### [PROMPT]
Give back, word for word, the lines in the listing below from the one holding "target for mapping" down to the one holding "and testing the", both ends included.

### [INPUT RECORDS]
=-=-=-=-=

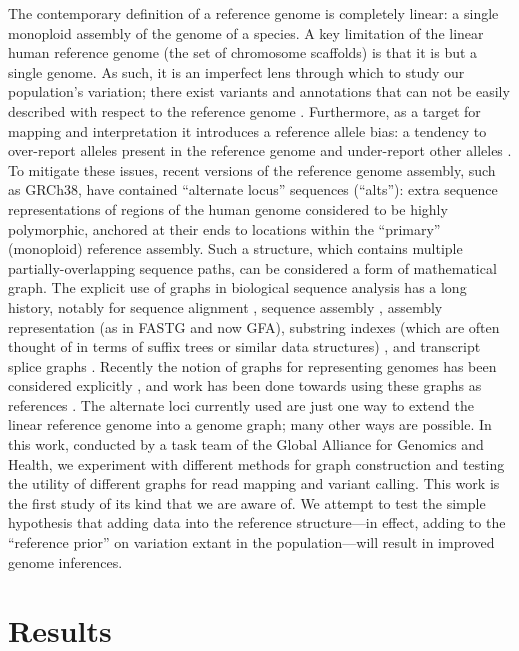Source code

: The contemporary definition of a reference genome is completely linear:
a single monoploid assembly of the genome of a species. A key limitation
of the linear human reference genome (the set of chromosome scaffolds)
is that it is but a single genome. As such, it is an imperfect lens
through which to study our population's variation; there exist variants
and annotations that can not be easily described with respect to the
reference genome \cite{horton2008variation,Pei2012-xo}. Furthermore, as a
target for mapping and interpretation it introduces a reference allele
bias: a tendency to over-report alleles present in the reference genome
and under-report other alleles \cite{Degner2009-st,Brandt2015-og}. To
mitigate these issues, recent versions of the reference genome assembly,
such as GRCh38, have contained ``alternate locus'' sequences (``alts''):
extra sequence representations of regions of the human genome considered
to be highly polymorphic, anchored at their ends to locations within the
``primary'' (monoploid) reference assembly. Such a structure, which
contains multiple partially-overlapping sequence paths, can be
considered a form of mathematical graph. The explicit use of graphs in
biological sequence analysis has a long history, notably for sequence
alignment \cite{Paten2014-ga}, sequence assembly
\cite{Pevzner2001-lm,Myers2005-oi}, assembly representation (as in FASTG
and now GFA)\cite{fastg2016fastg,GFA-spec_contributors_undated-tg},
substring indexes (which are often thought of in terms of suffix trees
or similar data structures) \cite{Li2009-tj,Simpson2010-of}, and
transcript splice graphs \cite{Heber2002-pw}. Recently the notion of
graphs for representing genomes has been considered explicitly
\cite{dilthey2015improved,Paten2014-ga,maciuca2016natural}, and work has been
done towards using these graphs as references \cite{Limasset2016-by}.
The alternate loci currently used are just one way to extend the linear
reference genome into a genome graph; many other ways are possible. In
this work, conducted by a task team of the Global Alliance for Genomics
and Health, we experiment with different methods for graph construction
and testing the utility of different graphs for read mapping and variant
calling. This work is the first study of its kind that we are aware of.
We attempt to test the simple hypothesis that adding data into the
reference structure---in effect, adding to the ``reference prior'' on
variation extant in the population---will result in improved genome
inferences.

\section{Results}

=-=-=-=-=

### [YOUR SOLUTION]
target for mapping and interpretation it introduces a reference allele
bias: a tendency to over-report alleles present in the reference genome
and under-report other alleles \cite{Degner2009-st,Brandt2015-og}. To
mitigate these issues, recent versions of the reference genome assembly,
such as GRCh38, have contained ``alternate locus'' sequences (``alts''):
extra sequence representations of regions of the human genome considered
to be highly polymorphic, anchored at their ends to locations within the
``primary'' (monoploid) reference assembly. Such a structure, which
contains multiple partially-overlapping sequence paths, can be
considered a form of mathematical graph. The explicit use of graphs in
biological sequence analysis has a long history, notably for sequence
alignment \cite{Paten2014-ga}, sequence assembly
\cite{Pevzner2001-lm,Myers2005-oi}, assembly representation (as in FASTG
and now GFA)\cite{fastg2016fastg,GFA-spec_contributors_undated-tg},
substring indexes (which are often thought of in terms of suffix trees
or similar data structures) \cite{Li2009-tj,Simpson2010-of}, and
transcript splice graphs \cite{Heber2002-pw}. Recently the notion of
graphs for representing genomes has been considered explicitly
\cite{dilthey2015improved,Paten2014-ga,maciuca2016natural}, and work has been
done towards using these graphs as references \cite{Limasset2016-by}.
The alternate loci currently used are just one way to extend the linear
reference genome into a genome graph; many other ways are possible. In
this work, conducted by a task team of the Global Alliance for Genomics
and Health, we experiment with different methods for graph construction
and testing the utility of different graphs for read mapping and variant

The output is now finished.